The encoded or compressed at least one panoramic map of features, which in general may be represented as a bitstream, is outputted to a first transmitter 50-1, for example any kind of communication interface configured to transmit the encoded at least one panoramic map of features 14 over a communication network to a decoding side 2. The communication network may be any wired or wireless mobile network.

In other words, in the encoding side 1 there is further provided a first transmitter 50-1 for transmitting the encoded at least one panoramic map of features, normally as a bitstream, to the decoding side 2 for decoding.

Similarly, the encoded or compressed plurality of patches of view may be represented as a bitstream which is outputted to a second transmitter 50-2, for example, any kind of communication interface configured to transmit the encoded plurality of patches of view 17 represented as a bitstream over a communication network. The communication network may be any wired or wireless mobile network.

In other words, in the encoding side 1 there is further provided a second transmitter 50-2 for transmitting the encoded plurality of patches of view, normally as a bitstream, to the decoding side 2 for decoding.

In the first transmitter 50-1 and the second transmitter 50-2 the transmitting the encoded at least one panoramic map of features to the decoding side 2 for decoding and transmitting the encoded plurality of patches of view to the decoding side for decoding are performed independently from each other.

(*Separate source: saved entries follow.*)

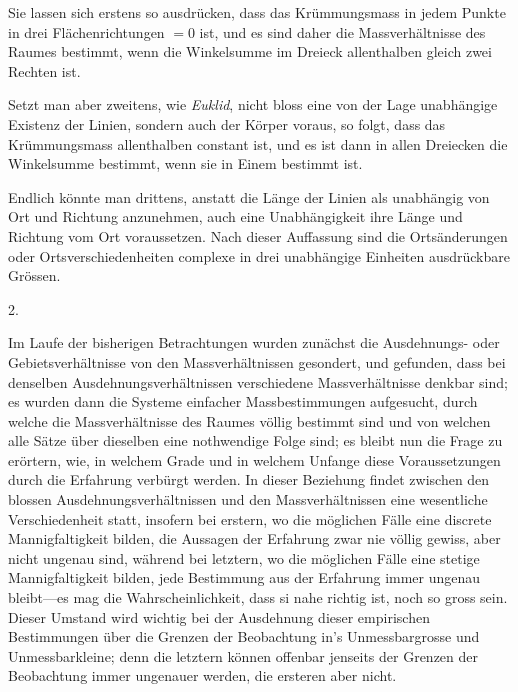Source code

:\documentclass[a4paper,12pt]{article}
\begin{document}
Sie lassen sich erstens so ausdr\"{u}cken, dass das
Kr\"{u}mmungsmass in jedem Punkte in drei Fl\"{a}chenrichtungen
$= 0$ ist, und es sind daher die Massverh\"{a}ltnisse des Raumes
bestimmt, wenn die Winkelsumme im Dreieck allenthalben gleich
zwei Rechten ist.

Setzt man aber zweitens, wie \emph{Euklid}, nicht bloss eine
von der Lage unabh\"{a}ngige Existenz der Linien, sondern auch
der K\"{o}rper voraus, so folgt, dass das Kr\"{u}mmungsmass
allenthalben constant ist, und es ist dann in allen Dreiecken die
Winkelsumme bestimmt, wenn sie in Einem bestimmt ist.

Endlich k\"{o}nnte man drittens, anstatt die L\"{a}nge der Linien
als unabh\"{a}ngig von Ort und Richtung anzunehmen, auch eine
Unabh\"{a}ngigkeit ihre L\"{a}nge und Richtung vom Ort
voraussetzen.  Nach dieser Auffassung sind die Orts\"{a}nderungen
oder Ortsverschiedenheiten complexe in drei unabh\"{a}ngige
Einheiten ausdr\"{u}ckbare Gr\"{o}ssen.

\medbreak

\centerline{2.}

\nobreak\medskip

Im Laufe der bisherigen Betrachtungen wurden zun\"{a}chst die
Aus\-dehn\-ungs- oder Gebietsverh\"{a}ltnisse von den
Massverh\"{a}ltnissen gesondert, und gefunden, dass bei denselben
Ausdehnungsverh\"{a}ltnissen verschiedene Massverh\"{a}ltnisse
denkbar sind; es wurden dann die Systeme einfacher
Massbestimmungen aufgesucht, durch welche die
Massverh\"{a}ltnisse des Raumes v\"{o}llig bestimmt sind und von
welchen alle S\"{a}tze \"{u}ber dieselben eine nothwendige Folge
sind; es bleibt nun die Frage zu er\"{o}rtern, wie, in welchem
Grade und in welchem Unfange diese Voraussetzungen durch die
Erfahrung verb\"{u}rgt werden.  In dieser Beziehung findet
zwischen den blossen Ausdehnungsverh\"{a}ltnissen und den
Massverh\"{a}ltnissen eine wesentliche Verschiedenheit statt,
insofern bei erstern, wo die m\"{o}glichen F\"{a}lle eine
discrete Mannigfaltigkeit bilden, die Aussagen der Erfahrung zwar
nie v\"{o}llig gewiss, aber nicht ungenau sind, w\"{a}hrend bei
letztern, wo die m\"{o}glichen F\"{a}lle eine stetige
Mannigfaltigkeit bilden, jede Bestimmung aus der Erfahrung immer
ungenau bleibt---es mag die Wahrscheinlichkeit, dass si nahe
richtig ist, noch so gross sein.  Dieser Umstand wird wichtig bei
der Ausdehnung dieser empirischen Bestimmungen \"{u}ber die
Grenzen der Beobachtung in's Unmessbargrosse und Unmessbarkleine;
denn die letztern k\"{o}nnen offenbar jenseits der Grenzen der
Beobachtung immer ungenauer werden, die ersteren aber nicht.
\end{document}
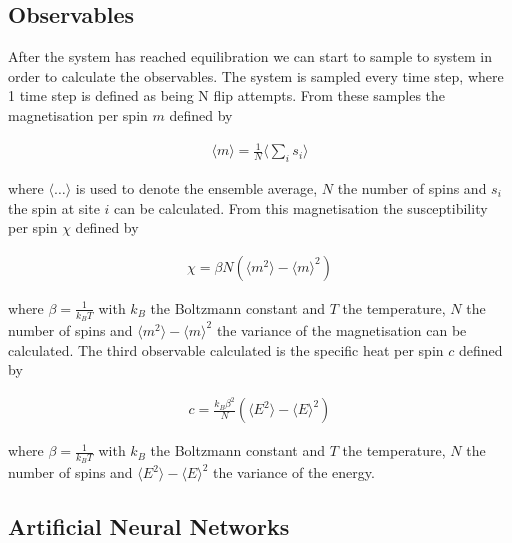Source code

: \documentclass[10 pt, a4paper]{article}
\begin{document}
\subsection{Observables}

After the system has reached equilibration we can start to sample to system in order to calculate the observables. The system is sampled every time step, where 1 time step is defined as being N flip attempts. From these samples the magnetisation per spin $m$ defined by 

\begin{align}
\langle m \rangle = \frac{1}{N} \langle \sum_i s_i\rangle
\end{align}

where $\langle \dots \rangle$ is used to denote the ensemble average, $N$ the number of spins and $s_i$ the spin at site $i$ can be calculated. From this magnetisation the susceptibility per spin $\chi$ defined by

\begin{align}
\chi = \beta N \left( \langle m^2 \rangle - \langle m \rangle^2 \right)
\end{align}

where $\beta = \frac{1}{k_B T}$ with $k_B$ the Boltzmann constant and $T$ the temperature, $N$ the number of spins and $\langle m^2 \rangle - \langle m \rangle^2$ the variance of the magnetisation can be calculated. The third observable calculated is the specific heat per spin $c$ defined by

\begin{align}
c = \frac{k_B \beta^2}{N} \left( \langle E^2 \rangle - \langle E \rangle^2 \right)
\end{align}

where $\beta = \frac{1}{k_B T}$ with $k_B$ the Boltzmann constant and $T$ the temperature, $N$ the number of spins and $\langle E^2 \rangle - \langle E \rangle^2$ the variance of the energy.

\subsection{Artificial Neural Networks}
\end{document}
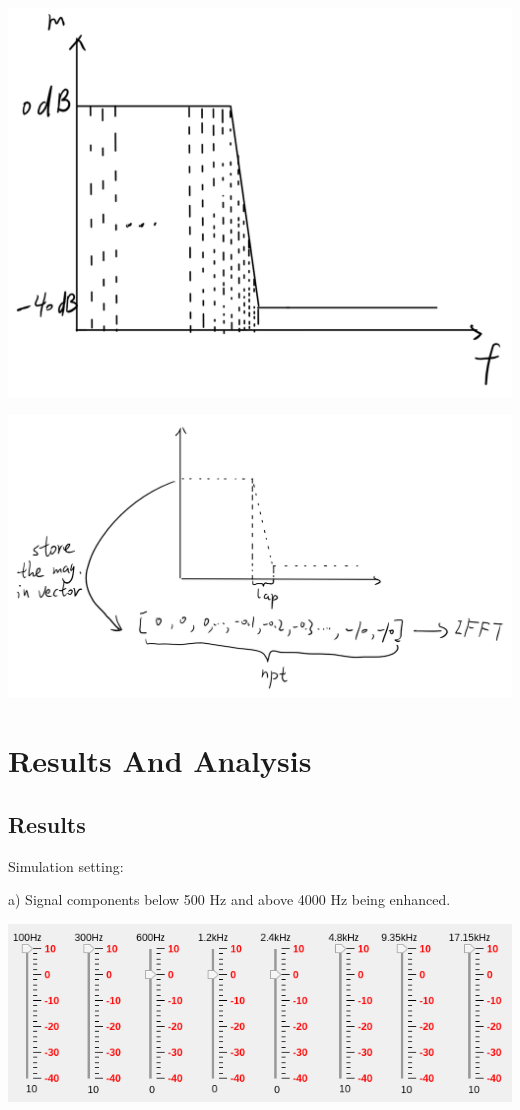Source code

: \documentclass[titlepage]{article}
\begin{document}
\begin{center}
\includegraphics[width=.9\linewidth]{a.png}
\end{center}
\begin{center}
\includegraphics[width=.9\linewidth]{b.png}
\end{center}

\section{Results And Analysis}
\label{sec:orgc7ebd34}
\subsection{Results}
\label{sec:org4248f21}
Simulation setting: 

a) Signal components below 500 Hz and above 4000 Hz being
enhanced.

\begin{center}
\includegraphics[width=.9\linewidth]{setting_a.png}
\end{center}
\end{document}
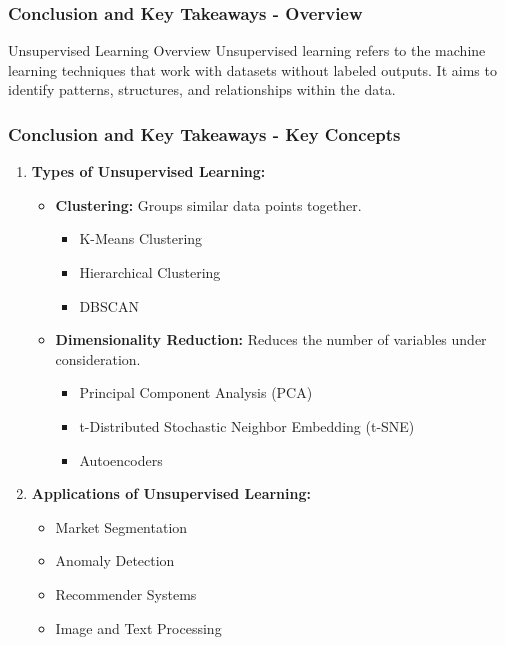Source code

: \documentclass[aspectratio=169]{beamer}
\begin{document}
\begin{frame}[fragile]
    \frametitle{Conclusion and Key Takeaways - Overview}
    \begin{block}{Unsupervised Learning Overview}
        Unsupervised learning refers to the machine learning techniques that work with datasets without labeled outputs. It aims to identify patterns, structures, and relationships within the data.
    \end{block}
\end{frame}

\begin{frame}[fragile]
    \frametitle{Conclusion and Key Takeaways - Key Concepts}
    \begin{enumerate}
        \item \textbf{Types of Unsupervised Learning:}
        \begin{itemize}
            \item \textbf{Clustering:} Groups similar data points together. 
            \begin{itemize}
                \item K-Means Clustering
                \item Hierarchical Clustering
                \item DBSCAN
            \end{itemize}
            \item \textbf{Dimensionality Reduction:} Reduces the number of variables under consideration.
            \begin{itemize}
                \item Principal Component Analysis (PCA)
                \item t-Distributed Stochastic Neighbor Embedding (t-SNE)
                \item Autoencoders
            \end{itemize}
        \end{itemize}

        \item \textbf{Applications of Unsupervised Learning:}
        \begin{itemize}
            \item Market Segmentation
            \item Anomaly Detection
            \item Recommender Systems
            \item Image and Text Processing
        \end{itemize}
    \end{enumerate}
\end{frame}
\end{document}
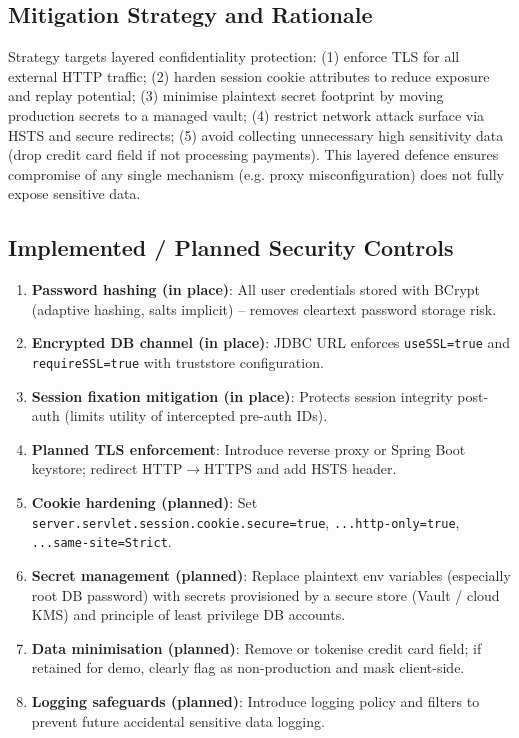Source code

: \documentclass[]{UCD_CS_FYP_Report}
\begin{document}
\subsection{Mitigation Strategy and Rationale}
Strategy targets layered confidentiality protection: (1) enforce TLS for all external HTTP traffic; (2) harden session cookie attributes to reduce exposure and replay potential; (3) minimise plaintext secret footprint by moving production secrets to a managed vault; (4) restrict network attack surface via HSTS and secure redirects; (5) avoid collecting unnecessary high sensitivity data (drop credit card field if not processing payments). This layered defence ensures compromise of any single mechanism (e.g. proxy misconfiguration) does not fully expose sensitive data.

\subsection{Implemented / Planned Security Controls}
\begin{enumerate}
	\item \textbf{Password hashing (in place)}: All user credentials stored with BCrypt (adaptive hashing, salts implicit) -- removes cleartext password storage risk.
	\item \textbf{Encrypted DB channel (in place)}: JDBC URL enforces \texttt{useSSL=true} and \texttt{requireSSL=true} with truststore configuration.
	\item \textbf{Session fixation mitigation (in place)}: Protects session integrity post-auth (limits utility of intercepted pre-auth IDs).
	\item \textbf{Planned TLS enforcement}: Introduce reverse proxy or Spring Boot keystore; redirect HTTP\;$\rightarrow$\;HTTPS and add HSTS header.
	\item \textbf{Cookie hardening (planned)}: Set \texttt{server.servlet.session.cookie.secure=true}, \texttt{...http-only=true}, \texttt{...same-site=Strict}.
	\item \textbf{Secret management (planned)}: Replace plaintext env variables (especially root DB password) with secrets provisioned by a secure store (Vault / cloud KMS) and principle of least privilege DB accounts.
	\item \textbf{Data minimisation (planned)}: Remove or tokenise credit card field; if retained for demo, clearly flag as non-production and mask client-side.
	\item \textbf{Logging safeguards (planned)}: Introduce logging policy and filters to prevent future accidental sensitive data logging.
\end{enumerate}
\end{document}
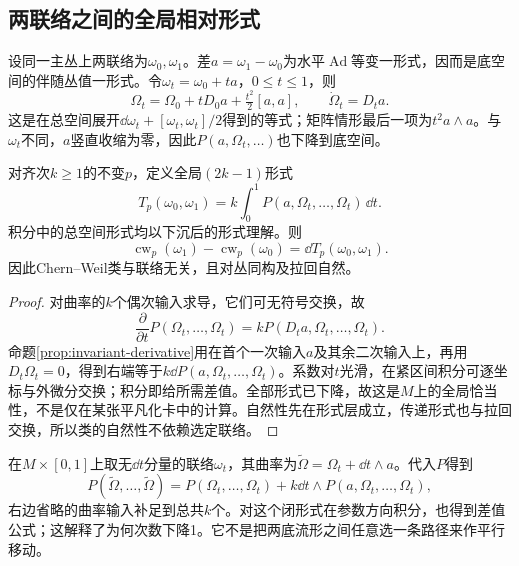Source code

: \subsection{两联络之间的全局相对形式}
设同一主丛上两联络为$\omega_0,\omega_1$。差$a=\omega_1-\omega_0$为水平$\operatorname{Ad}$等变一形式，因而是底空间的伴随丛值一形式。令$\omega_t=\omega_0+ta$，$0\leq t\leq1$，则
\begin{equation}\label{eq:curvature-interpolation}
 \Omega_t=\Omega_0+tD_0a+\tfrac{t^2}{2}[a,a],
 \qquad \dot\Omega_t=D_ta.
\end{equation}
这是在总空间展开$\dd\omega_t+[\omega_t,\omega_t]/2$得到的等式；矩阵情形最后一项为$t^2a\wedge a$。与$\omega_t$不同，$a$竖直收缩为零，因此$P(a,\Omega_t,\ldots)$也下降到底空间。

\begin{theorem}[相对传递公式]\label{thm:cw-transgression}
对齐次$k\geq1$的不变$p$，定义全局$(2k-1)$形式
\begin{equation}\label{eq:cw-transgression}
 T_p(\omega_0,\omega_1)
 =k\int_0^1P(a,\Omega_t,\ldots,\Omega_t)\,\dd t.
\end{equation}
积分中的总空间形式均以下沉后的形式理解。则
\begin{equation}\label{eq:cw-difference}
 \operatorname{cw}_p(\omega_1)-\operatorname{cw}_p(\omega_0)
 =\dd T_p(\omega_0,\omega_1).
\end{equation}
因此Chern--Weil类与联络无关，且对丛同构及拉回自然。
\end{theorem}
\begin{proof}
对曲率的$k$个偶次输入求导，它们可无符号交换，故
\[
 \frac{\partial}{\partial t}P(\Omega_t,\ldots,\Omega_t)
 =kP(D_ta,\Omega_t,\ldots,\Omega_t).
\]
命题\ref{prop:invariant-derivative}用在首个一次输入$a$及其余二次输入上，再用$D_t\Omega_t=0$，得到右端等于$k\dd P(a,\Omega_t,\ldots,\Omega_t)$。系数对$t$光滑，在紧区间积分可逐坐标与外微分交换；积分即给所需差值。全部形式已下降，故这是$M$上的全局恰当性，不是仅在某张平凡化卡中的计算。自然性先在形式层成立，传递形式也与拉回交换，所以类的自然性不依赖选定联络。
\end{proof}
在$M\times[0,1]$上取无$\dd t$分量的联络$\omega_t$，其曲率为$\widetilde\Omega=\Omega_t+\dd t\wedge a$。代入$P$得到
\[
 P(\widetilde\Omega,\ldots,\widetilde\Omega)
 =P(\Omega_t,\ldots,\Omega_t)
 +k\dd t\wedge P(a,\Omega_t,\ldots,\Omega_t),
\]
右边省略的曲率输入补足到总共$k$个。对这个闭形式在参数方向积分，也得到差值公式；这解释了为何次数下降1。它不是把两底流形之间任意选一条路径来作平行移动。

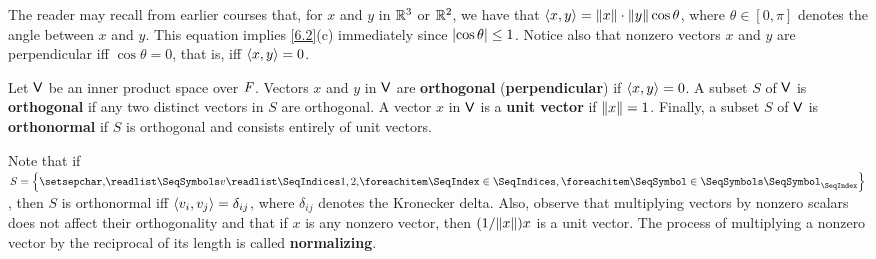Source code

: \begin{note}
  The reader may recall from earlier courses that, for \(x\) and \(y\) in \(\mathbb{R}^3\) or \(\mathbb{R}^2\), we have that \(\left\langle x, y\right\rangle = \left\lVert x\right\rVert \cdot \left\lVert y\right\rVert \cos \theta\), where \(\theta \in [0, \pi]\) denotes the angle between \(x\) and \(y\).
  This equation implies \cref{6.2}(c) immediately since \(\left\lvert\cos \theta\right\rvert \leq 1\).
  Notice also that nonzero vectors \(x\) and \(y\) are perpendicular iff \(\cos \theta = 0\), that is, iff \(\left\langle x, y\right\rangle = 0\).
\end{note}

\begin{defn}\label{6.1.12}
  Let \(\mathsf{V}\) be an inner product space over \(\mathit{F}\).
  Vectors \(x\) and \(y\) in \(\mathsf{V}\) are \textbf{orthogonal} (\textbf{perpendicular}) if \(\left\langle x, y\right\rangle = 0\).
  A subset \(S\) of \(\mathsf{V}\) is \textbf{orthogonal} if any two distinct vectors in \(S\) are orthogonal.
  A vector \(x\) in \(\mathsf{V}\) is a \textbf{unit vector} if \(\left\lVert x\right\rVert = 1\).
  Finally, a subset \(S\) of \(\mathsf{V}\) is \textbf{orthonormal} if \(S\) is orthogonal and consists entirely of unit vectors.

  Note that if \(S = \set{\seq{v}{1,2,}}\), then \(S\) is orthonormal iff \(\left\langle v_i, v_j\right\rangle = \delta_{i j}\), where \(\delta_{i j}\) denotes the Kronecker delta.
  Also, observe that multiplying vectors by nonzero scalars does not affect their orthogonality and that if \(x\) is any nonzero vector, then \((1 / \norm{x}) x\) is a unit vector.
  The process of multiplying a nonzero vector by the reciprocal of its length is called \textbf{normalizing}.
\end{defn}

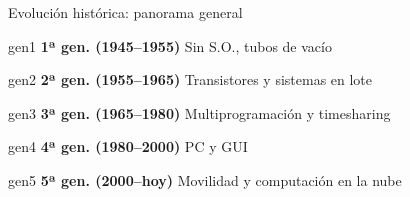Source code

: \documentclass[xcolor=svgnames]{beamer}
\begin{document}
\begin{frame}{Evolución histórica: panorama general}
  \vspace{0.2cm}

  \begin{beamercolorbox}[wd=\textwidth, ht=0.55cm, dp=0.2cm, center, rounded=true]{gen1}
    \textbf{1ª gen. (1945--1955)} \quad Sin S.O., tubos de vacío
  \end{beamercolorbox}\vspace{0.15cm}

  \begin{beamercolorbox}[wd=\textwidth, ht=0.55cm, dp=0.2cm, center, rounded=true]{gen2}
    \textbf{2ª gen. (1955--1965)} \quad Transistores y sistemas en lote
  \end{beamercolorbox}\vspace{0.15cm}

  \begin{beamercolorbox}[wd=\textwidth, ht=0.55cm, dp=0.2cm, center, rounded=true]{gen3}
    \textbf{3ª gen. (1965--1980)} \quad Multiprogramación y timesharing
  \end{beamercolorbox}\vspace{0.15cm}

  \begin{beamercolorbox}[wd=\textwidth, ht=0.55cm, dp=0.2cm, center, rounded=true]{gen4}
    \textbf{4ª gen. (1980--2000)} \quad PC y GUI
  \end{beamercolorbox}\vspace{0.15cm}

  \begin{beamercolorbox}[wd=\textwidth, ht=0.55cm, dp=0.2cm, center, rounded=true]{gen5}
    \textbf{5ª gen. (2000--hoy)} \quad Movilidad y computación en la nube
  \end{beamercolorbox}
\end{frame}

\end{document}
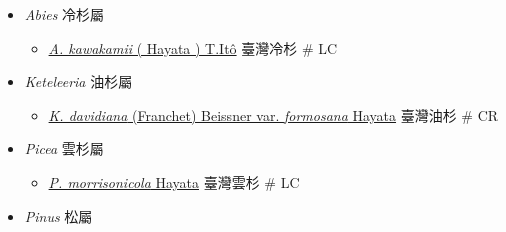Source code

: 
  \begin{itemize}
 \item[] \textit{Abies} 冷杉屬
                            
  \begin{itemize}
        \item[] \href{http://www.theplantlist.org/tpl1.1/search?q=Abies+kawakamii}{\textit{A. kawakamii} ( Hayata ) T.Itô}   臺灣冷杉  \# LC
  \end{itemize}
 \item[] \textit{Keteleeria} 油杉屬
                            
  \begin{itemize}
        \item[] \href{http://www.theplantlist.org/tpl1.1/search?q=Keteleeria+davidiana+var.+formosana}{\textit{K. davidiana} (Franchet) Beissner var. \textit{formosana} Hayata}  
                                    臺灣油杉  \# CR
  \end{itemize}
 \item[] \textit{Picea} 雲杉屬
                            
  \begin{itemize}
        \item[] \href{http://www.theplantlist.org/tpl1.1/search?q=Picea+morrisonicola}{\textit{P. morrisonicola} Hayata}   臺灣雲杉  \# LC
  \end{itemize}
 \item[] \textit{Pinus} 松屬
                            

\end{itemize}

The first transmitter 50-1 and the second transmitter 50-2 may be arranged in a single transmitter 50, however, even when arranged in a single transmitter the transmitting the encoded at least one panoramic map of features to the decoding side 2 for decoding and transmitting the encoded plurality of patches of view to the decoding side for decoding are performed independently from each other. For example, such transmitter may comprise two input ports, one for the encoded at least one panoramic map of features to be fed in and one for the encoded plurality of patches of view to be fed in and may also comprise two output ports, one for the transmitting the encoded at least one panoramic map of features and one for transmitting the encoded plurality of patches of view, to thereby transmit the encoded at least one panoramic map of features and the encoded plurality of patches of view independently from each other.

In an implementation, a module may be used to multiplex the encoded at least one panoramic map of features and the encoded plurality of patches of view to form a single bitstream which is transmitted by a transmitter. In another implementation, the module may be within the transmitter.

In another implementation, the encoded at least one panoramic map of features and the encoded plurality of patches of view may be transmitted by a multiplex transmitter. In other words, the multiplex transmitter may be used to multiplex the encoded at least one panoramic map of features and the encoded plurality of patches of view to form a single bitstream.

In a complementary manner a module may be used in the decoding side 2 or between the encoding side 1 and the decoding side 2 to demultiplex the multiplexed encoded at least one panoramic map of features and the encoded plurality of patches of view to form two bitstreams which are provided for processing in the decoding side 2.

At the decoding side 2 there is provided at least one communication interface configured to receive communication data conveying the encoded at least one panoramic map of features and the encoded plurality of patches of view over a communication network, which may be, as elaborated above, any wired or wireless mobile network. In other words, the communication interface is adapted to perform communication over a wired or a wireless mobile network. The at least one communication interface is configured to receive (or obtain) independently the encoded at least one panoramic map of features and the encoded plurality of patches of view. For example, the at least one communication interface may comprise two input ports and two output ports. One set of input port and output port is used for receiving and outputting to a first decoder 21 provided in the decoding side 2 the encoded at least one panoramic map of features and one set of input port and output port is used for receiving and outputting to a second decoder 22 provided in the decoding side 2 the encoded plurality of patches of view.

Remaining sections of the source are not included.